WHAT YOU ARE ASKED TO DO: Copy every line from the records below that holds the word "defined".

Records drawn from a dataset:
=== Section Start ===

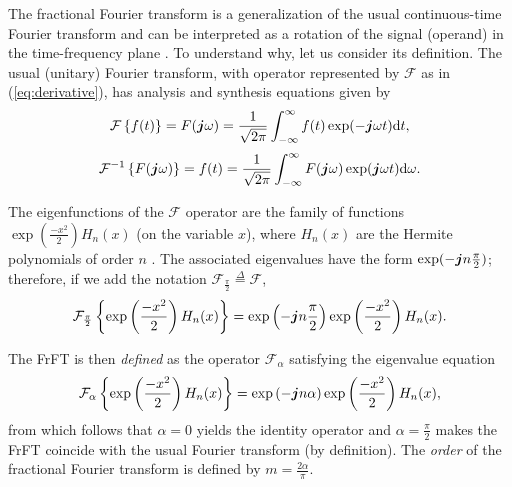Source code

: The fractional Fourier transform is a generalization of the usual continuous-time Fourier transform and can be interpreted as a rotation of the signal (operand) in the time-frequency plane \cite{almeida1994fractional}. To understand why, let us consider its definition. The usual (unitary) Fourier transform, with operator represented by $\mathcal{F}$ as in (\ref{eq:derivative}), has analysis and synthesis equations given by
\begin{equation}
\mathcal{F}\left\{ f(t) \right\} = F(\boldsymbol{j} \omega) = \frac{1}{\sqrt{2 \pi}} \int_{-\infty}^{\infty} f(t) \exp(-\boldsymbol{j} \omega t) \mathrm{d}t,
\end{equation}
\begin{equation}
\mathcal{F}^{-1}\left\{ F(\boldsymbol{j} \omega) \right\} = f(t) = \frac{1}{\sqrt{2 \pi}} \int_{-\infty}^{\infty} F(\boldsymbol{j} \omega) \exp(\boldsymbol{j} \omega t) \mathrm{d}\omega.
\end{equation}

The eigenfunctions of the $\mathcal{F}$ operator are the family of functions $\exp (\frac{-x^2}{2}) H_n(x)$ (on the variable $x$), where $H_n(x)$ are the Hermite polynomials of order $n$ \cite{namias1980fractional}. The associated eigenvalues have the form $\exp(- \boldsymbol{j} n \frac{\pi}{2})$; therefore, if we add the notation $\mathcal{F}_{\frac{\pi}{2}} \overset{\Delta}{=} \mathcal{F}$,
\begin{equation}
\label{eq:eighermite}
\mathcal{F}_{\frac{\pi}{2}} \left\{ \exp \left(\frac{-x^2}{2}\right) H_n(x) \right\} = 
\exp\left(- \boldsymbol{j} n \frac{\pi}{2}\right)
\exp \left(\frac{-x^2}{2}\right) H_n(x).
\end{equation}

The FrFT is then \textit{defined} as the operator $\mathcal{F}_\alpha$ satisfying the eigenvalue equation
\begin{equation}
\label{eq:frftdef}
\mathcal{F}_{\alpha} \left\{ \exp \left(\frac{-x^2}{2}\right) H_n(x) \right\} = 
\exp\left(- \boldsymbol{j} n \alpha\right)
\exp \left(\frac{-x^2}{2}\right) H_n(x),
\end{equation}
from which follows that $\alpha = 0$ yields the identity operator and $\alpha = \frac{\pi}{2}$ makes the FrFT coincide with the usual Fourier transform (by definition). The \textit{order} of the fractional Fourier transform is defined by $m = \frac{2\alpha}{\pi}$.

=== Section End ===

PROBLEM SOLUTION:
The FrFT is then \textit{defined} as the operator $\mathcal{F}_\alpha$ satisfying the eigenvalue equation
from which follows that $\alpha = 0$ yields the identity operator and $\alpha = \frac{\pi}{2}$ makes the FrFT coincide with the usual Fourier transform (by definition). The \textit{order} of the fractional Fourier transform is defined by $m = \frac{2\alpha}{\pi}$.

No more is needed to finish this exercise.